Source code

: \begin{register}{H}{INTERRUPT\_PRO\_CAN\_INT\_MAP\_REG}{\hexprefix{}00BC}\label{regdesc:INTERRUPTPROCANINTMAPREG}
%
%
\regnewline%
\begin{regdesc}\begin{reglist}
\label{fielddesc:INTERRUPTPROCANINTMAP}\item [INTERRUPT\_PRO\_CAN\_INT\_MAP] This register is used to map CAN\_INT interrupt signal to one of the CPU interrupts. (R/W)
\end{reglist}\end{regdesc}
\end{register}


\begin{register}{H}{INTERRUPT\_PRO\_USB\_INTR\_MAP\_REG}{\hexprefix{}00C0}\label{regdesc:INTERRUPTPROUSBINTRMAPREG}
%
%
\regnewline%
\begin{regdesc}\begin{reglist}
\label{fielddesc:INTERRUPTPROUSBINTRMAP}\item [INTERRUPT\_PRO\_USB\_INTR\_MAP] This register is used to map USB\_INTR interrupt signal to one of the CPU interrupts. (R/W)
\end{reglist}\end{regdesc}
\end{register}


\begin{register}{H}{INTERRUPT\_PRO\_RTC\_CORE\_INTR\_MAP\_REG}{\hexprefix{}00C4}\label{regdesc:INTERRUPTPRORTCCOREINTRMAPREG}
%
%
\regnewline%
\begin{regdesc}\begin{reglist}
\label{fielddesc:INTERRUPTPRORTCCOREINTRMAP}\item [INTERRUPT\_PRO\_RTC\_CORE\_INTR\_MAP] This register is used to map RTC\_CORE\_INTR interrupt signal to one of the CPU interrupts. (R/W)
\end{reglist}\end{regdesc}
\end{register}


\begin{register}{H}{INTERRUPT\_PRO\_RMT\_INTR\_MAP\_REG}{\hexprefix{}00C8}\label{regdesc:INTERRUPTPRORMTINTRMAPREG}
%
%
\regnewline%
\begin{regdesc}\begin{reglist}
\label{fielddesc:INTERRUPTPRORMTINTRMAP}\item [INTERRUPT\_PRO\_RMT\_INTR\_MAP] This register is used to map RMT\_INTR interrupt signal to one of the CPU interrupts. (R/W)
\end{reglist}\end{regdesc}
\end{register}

__WHAT NEEDS TO BE DONE__: The records above are to be given again in full, exactly as written.

__TASK RESPONSE__:
Source code

: \begin{register}{H}{INTERRUPT\_PRO\_CAN\_INT\_MAP\_REG}{\hexprefix{}00BC}\label{regdesc:INTERRUPTPROCANINTMAPREG}
%
%
\regnewline%
\begin{regdesc}\begin{reglist}
\label{fielddesc:INTERRUPTPROCANINTMAP}\item [INTERRUPT\_PRO\_CAN\_INT\_MAP] This register is used to map CAN\_INT interrupt signal to one of the CPU interrupts. (R/W)
\end{reglist}\end{regdesc}
\end{register}


\begin{register}{H}{INTERRUPT\_PRO\_USB\_INTR\_MAP\_REG}{\hexprefix{}00C0}\label{regdesc:INTERRUPTPROUSBINTRMAPREG}
%
%
\regnewline%
\begin{regdesc}\begin{reglist}
\label{fielddesc:INTERRUPTPROUSBINTRMAP}\item [INTERRUPT\_PRO\_USB\_INTR\_MAP] This register is used to map USB\_INTR interrupt signal to one of the CPU interrupts. (R/W)
\end{reglist}\end{regdesc}
\end{register}


\begin{register}{H}{INTERRUPT\_PRO\_RTC\_CORE\_INTR\_MAP\_REG}{\hexprefix{}00C4}\label{regdesc:INTERRUPTPRORTCCOREINTRMAPREG}
%
%
\regnewline%
\begin{regdesc}\begin{reglist}
\label{fielddesc:INTERRUPTPRORTCCOREINTRMAP}\item [INTERRUPT\_PRO\_RTC\_CORE\_INTR\_MAP] This register is used to map RTC\_CORE\_INTR interrupt signal to one of the CPU interrupts. (R/W)
\end{reglist}\end{regdesc}
\end{register}


\begin{register}{H}{INTERRUPT\_PRO\_RMT\_INTR\_MAP\_REG}{\hexprefix{}00C8}\label{regdesc:INTERRUPTPRORMTINTRMAPREG}
%
%
\regnewline%
\begin{regdesc}\begin{reglist}
\label{fielddesc:INTERRUPTPRORMTINTRMAP}\item [INTERRUPT\_PRO\_RMT\_INTR\_MAP] This register is used to map RMT\_INTR interrupt signal to one of the CPU interrupts. (R/W)
\end{reglist}\end{regdesc}
\end{register}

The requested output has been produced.